## [YOUR GOAL]
From the entries below, copy every line that has the word "balles".

Top of PROVIDED INFORMATION

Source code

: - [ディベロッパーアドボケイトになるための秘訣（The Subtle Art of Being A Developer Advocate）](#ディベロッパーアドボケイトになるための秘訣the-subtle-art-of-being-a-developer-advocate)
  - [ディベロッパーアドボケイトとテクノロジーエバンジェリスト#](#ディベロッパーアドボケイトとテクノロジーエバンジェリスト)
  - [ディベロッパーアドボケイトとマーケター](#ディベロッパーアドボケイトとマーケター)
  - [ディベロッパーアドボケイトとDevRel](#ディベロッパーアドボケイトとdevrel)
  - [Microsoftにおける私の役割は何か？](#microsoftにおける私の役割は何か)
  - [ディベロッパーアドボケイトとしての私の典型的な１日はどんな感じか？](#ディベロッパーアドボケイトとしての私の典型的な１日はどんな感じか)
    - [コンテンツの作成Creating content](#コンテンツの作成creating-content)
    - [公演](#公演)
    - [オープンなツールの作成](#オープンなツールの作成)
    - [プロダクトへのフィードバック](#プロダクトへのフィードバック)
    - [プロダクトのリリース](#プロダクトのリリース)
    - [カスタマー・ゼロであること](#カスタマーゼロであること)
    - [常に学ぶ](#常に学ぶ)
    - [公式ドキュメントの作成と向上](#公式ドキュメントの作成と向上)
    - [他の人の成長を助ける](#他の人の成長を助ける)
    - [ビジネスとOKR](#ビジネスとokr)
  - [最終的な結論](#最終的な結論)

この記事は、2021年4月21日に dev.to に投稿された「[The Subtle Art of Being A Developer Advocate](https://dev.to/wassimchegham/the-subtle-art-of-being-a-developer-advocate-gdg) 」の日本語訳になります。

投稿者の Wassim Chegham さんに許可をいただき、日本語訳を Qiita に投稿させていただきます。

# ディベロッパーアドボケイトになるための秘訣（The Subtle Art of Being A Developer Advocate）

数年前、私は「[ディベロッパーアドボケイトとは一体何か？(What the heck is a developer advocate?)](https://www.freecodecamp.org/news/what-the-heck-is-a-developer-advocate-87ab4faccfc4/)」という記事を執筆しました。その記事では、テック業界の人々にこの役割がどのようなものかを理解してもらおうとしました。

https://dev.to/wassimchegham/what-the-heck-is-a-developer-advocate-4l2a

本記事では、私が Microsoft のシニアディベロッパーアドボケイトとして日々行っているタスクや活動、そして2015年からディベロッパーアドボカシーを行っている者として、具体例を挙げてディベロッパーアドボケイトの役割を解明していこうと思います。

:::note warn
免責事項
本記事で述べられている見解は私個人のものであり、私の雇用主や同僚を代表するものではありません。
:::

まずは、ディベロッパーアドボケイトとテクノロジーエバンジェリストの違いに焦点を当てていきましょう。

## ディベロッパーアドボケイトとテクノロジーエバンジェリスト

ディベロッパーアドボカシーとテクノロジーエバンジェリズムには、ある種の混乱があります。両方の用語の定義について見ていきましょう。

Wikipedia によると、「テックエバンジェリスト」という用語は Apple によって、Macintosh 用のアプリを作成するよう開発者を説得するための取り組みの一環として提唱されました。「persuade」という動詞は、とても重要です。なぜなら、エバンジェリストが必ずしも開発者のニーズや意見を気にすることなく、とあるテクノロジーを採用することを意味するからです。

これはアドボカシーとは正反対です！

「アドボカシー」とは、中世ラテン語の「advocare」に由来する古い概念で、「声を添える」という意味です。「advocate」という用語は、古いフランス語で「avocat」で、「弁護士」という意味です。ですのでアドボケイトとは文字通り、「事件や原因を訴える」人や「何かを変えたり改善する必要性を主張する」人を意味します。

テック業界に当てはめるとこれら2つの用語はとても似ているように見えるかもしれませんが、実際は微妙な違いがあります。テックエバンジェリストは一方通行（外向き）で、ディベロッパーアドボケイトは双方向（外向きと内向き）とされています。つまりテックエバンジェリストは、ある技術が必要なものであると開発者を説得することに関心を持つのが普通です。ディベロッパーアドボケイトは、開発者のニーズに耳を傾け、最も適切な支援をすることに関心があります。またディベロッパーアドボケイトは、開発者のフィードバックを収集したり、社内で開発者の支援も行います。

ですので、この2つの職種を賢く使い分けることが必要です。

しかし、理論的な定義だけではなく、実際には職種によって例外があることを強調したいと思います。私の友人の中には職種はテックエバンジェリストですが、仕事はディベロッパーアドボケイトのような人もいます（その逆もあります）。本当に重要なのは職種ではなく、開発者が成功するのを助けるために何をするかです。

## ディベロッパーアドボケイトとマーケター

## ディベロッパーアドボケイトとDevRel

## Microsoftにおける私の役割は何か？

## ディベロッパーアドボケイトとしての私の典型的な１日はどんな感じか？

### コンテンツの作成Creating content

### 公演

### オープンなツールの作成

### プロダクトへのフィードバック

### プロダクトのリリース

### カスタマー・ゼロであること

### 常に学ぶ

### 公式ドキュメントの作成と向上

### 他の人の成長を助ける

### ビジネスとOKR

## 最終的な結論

Bottom of PROVIDED INFORMATION
Top of PROVIDED INFORMATION

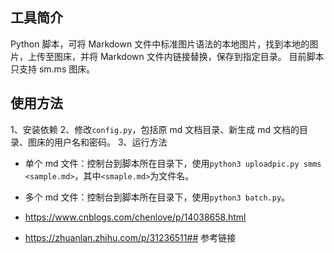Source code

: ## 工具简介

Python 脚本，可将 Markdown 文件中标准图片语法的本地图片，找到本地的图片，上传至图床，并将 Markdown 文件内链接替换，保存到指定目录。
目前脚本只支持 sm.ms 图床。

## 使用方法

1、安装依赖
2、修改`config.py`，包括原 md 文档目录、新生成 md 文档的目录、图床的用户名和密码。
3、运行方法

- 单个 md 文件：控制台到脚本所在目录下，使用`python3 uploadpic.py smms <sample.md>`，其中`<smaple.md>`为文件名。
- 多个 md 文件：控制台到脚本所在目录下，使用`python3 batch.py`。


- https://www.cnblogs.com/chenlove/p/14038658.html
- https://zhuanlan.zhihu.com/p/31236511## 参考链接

Bottom of PROVIDED INFORMATION
Top of PROVIDED INFORMATION

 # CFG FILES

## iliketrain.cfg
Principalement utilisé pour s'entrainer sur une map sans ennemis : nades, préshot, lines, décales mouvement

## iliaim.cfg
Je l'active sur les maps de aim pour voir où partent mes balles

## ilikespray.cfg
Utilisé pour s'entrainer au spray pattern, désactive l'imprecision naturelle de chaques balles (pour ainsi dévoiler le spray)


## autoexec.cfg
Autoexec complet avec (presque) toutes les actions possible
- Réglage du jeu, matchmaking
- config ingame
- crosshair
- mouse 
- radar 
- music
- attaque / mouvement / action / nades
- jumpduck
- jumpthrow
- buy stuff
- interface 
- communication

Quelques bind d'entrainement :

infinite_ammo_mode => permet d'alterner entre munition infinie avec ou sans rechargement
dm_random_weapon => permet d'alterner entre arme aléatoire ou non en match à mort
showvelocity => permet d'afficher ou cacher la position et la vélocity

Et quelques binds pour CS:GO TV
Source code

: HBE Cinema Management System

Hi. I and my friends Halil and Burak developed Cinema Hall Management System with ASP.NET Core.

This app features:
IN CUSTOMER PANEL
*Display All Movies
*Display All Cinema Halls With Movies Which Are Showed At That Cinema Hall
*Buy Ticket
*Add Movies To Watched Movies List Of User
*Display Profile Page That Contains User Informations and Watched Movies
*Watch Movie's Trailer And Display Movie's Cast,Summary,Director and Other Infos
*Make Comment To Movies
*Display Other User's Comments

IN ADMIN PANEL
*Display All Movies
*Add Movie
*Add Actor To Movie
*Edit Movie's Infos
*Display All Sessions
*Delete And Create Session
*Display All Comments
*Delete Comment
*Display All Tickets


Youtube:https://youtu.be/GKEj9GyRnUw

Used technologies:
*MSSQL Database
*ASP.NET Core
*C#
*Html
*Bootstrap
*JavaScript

Bottom of PROVIDED INFORMATION

## [RESPONSE TO THE TASK]
Je l'active sur les maps de aim pour voir où partent mes balles
Utilisé pour s'entrainer au spray pattern, désactive l'imprecision naturelle de chaques balles (pour ainsi dévoiler le spray)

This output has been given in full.